Таким образом, мне поневоле приходилось ограничиваться своим личным общением с богом, и я по-прежнему упорно придерживался привычки молиться в одиночку и самостоятельно обращаться к нему по разным делам, притом лишь тогда, когда я испытывал потребность в этом. Один только «Отче наш» я читал регулярно, утром и вечером, да и то не вслух, а про себя.
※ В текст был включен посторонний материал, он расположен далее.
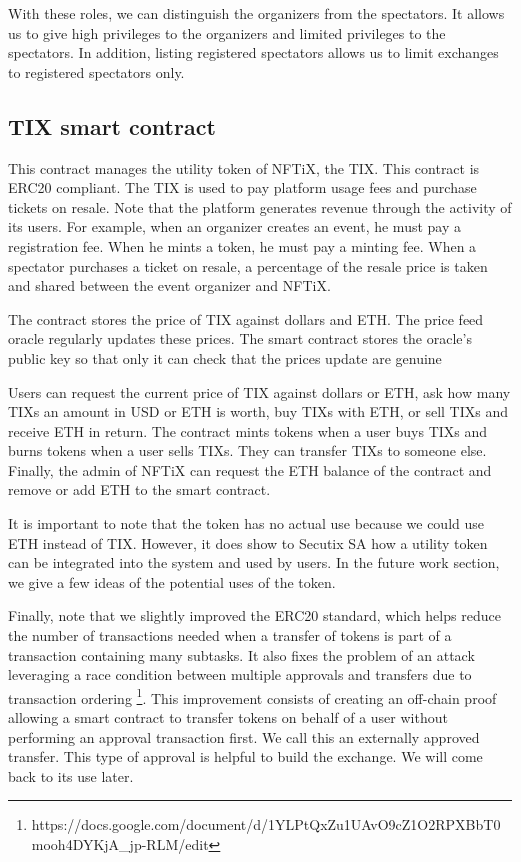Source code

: \documentclass[a4paper,11pt,oneside]{report}
\begin{document}
With these roles, we can distinguish the organizers from the spectators. It allows us to give high privileges to the organizers and limited privileges to the spectators. In addition, listing registered spectators allows us to limit exchanges to registered spectators only.

\subsection{TIX smart contract}
This contract manages the utility token of NFTiX, the TIX. This contract is ERC20 compliant. The TIX is used to pay platform usage fees and purchase tickets on resale. Note that the platform generates revenue through the activity of its users. For example, when an organizer creates an event, he must pay a registration fee. When he mints a token, he must pay a minting fee. When a spectator purchases a ticket on resale, a percentage of the resale price is taken and shared between the event organizer and NFTiX.

The contract stores the price of TIX against dollars and ETH. The price feed oracle regularly updates these prices. The smart contract stores the oracle's public key so that only it can check that the prices update are genuine

Users can request the current price of TIX against dollars or ETH, ask how many TIXs an amount in USD or ETH is worth, buy TIXs with ETH, or sell TIXs and receive ETH in return. The contract mints tokens when a user buys TIXs and burns tokens when a user sells TIXs. They can transfer TIXs to someone else. Finally, the admin of NFTiX can request the ETH balance of the contract and remove or add ETH to the smart contract.

It is important to note that the token has no actual use because we could use ETH instead of TIX. However, it does show to Secutix SA how a utility token can be integrated into the system and used by users. In the future work section, we give a few ideas of the potential uses of the token.

Finally, note that we slightly improved the ERC20 standard, which helps reduce the number of transactions needed when a transfer of tokens is part of a transaction containing many subtasks. It also fixes the problem of an attack leveraging a race condition between multiple approvals and transfers due to transaction ordering \footnote{https://docs.google.com/document/d/1YLPtQxZu1UAvO9cZ1O2RPXBbT0mooh4DYKjA_jp-RLM/edit}. This improvement consists of creating an off-chain proof allowing a smart contract to transfer tokens on behalf of a user without performing an approval transaction first. We call this an externally approved transfer. This type of approval is helpful to build the exchange. We will come back to its use later.
\end{document}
Более того, господь бог совсем исчез не только из моей внутренней, духовной жизни, но и из жизни внешней, из моих детских игр и развлечений, и, несмотря на все усилия матушки и г-жи Маргрет, я никак не мог найти места для него. На долгие годы самая мысль о боге стала для меня чем-то прозаичным, в том смысле, какой вкладывают в это слово плохие поэты, считающие прозаичной подлинную жизнь, в отличие от выдумки и сказки. Моим сказочным поэтическим миром была, как это ни странно, сама жизнь и окружающая меня природа, и именно там я искал радостей, в то время как бог стал для меня неизбежной, но серой и скучной, как прописная истина, действительностью, от которой я старался поскорее отделаться, вспоминая о ней лишь поневоле, как вдоволь нарезвившийся и проголодавшийся ребенок вспоминает об ожидающем его дома будничном супе. Все это было следствием той методы, которая насильно приобщает детей к религии и которую я испытал на себе. Во всяком случае, я не могу припомнить, — хотя и вижу ясно, как в зеркале, ту далекую пору моей жизни, когда во мне еще не пробудилось зрелое мышление, — чтобы мне хоть раз довелось испытать благочестивый молитвенный трепет, пусть даже в той наивной форме, в какой его испытывают дети.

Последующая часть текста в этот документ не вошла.